_The task_
Leave out the pictures and give back all the entries exactly as written.

(Exercise materials Opens)

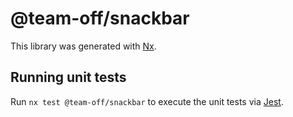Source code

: # @team-off/snackbar

This library was generated with [Nx](https://nx.dev).

## Running unit tests

Run `nx test @team-off/snackbar` to execute the unit tests via [Jest](https://jestjs.io).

(Exercise materials Closes)

_Your response_
Source code

: # @team-off/snackbar

This library was generated with [Nx](https://nx.dev).

## Running unit tests

Run `nx test @team-off/snackbar` to execute the unit tests via [Jest](https://jestjs.io).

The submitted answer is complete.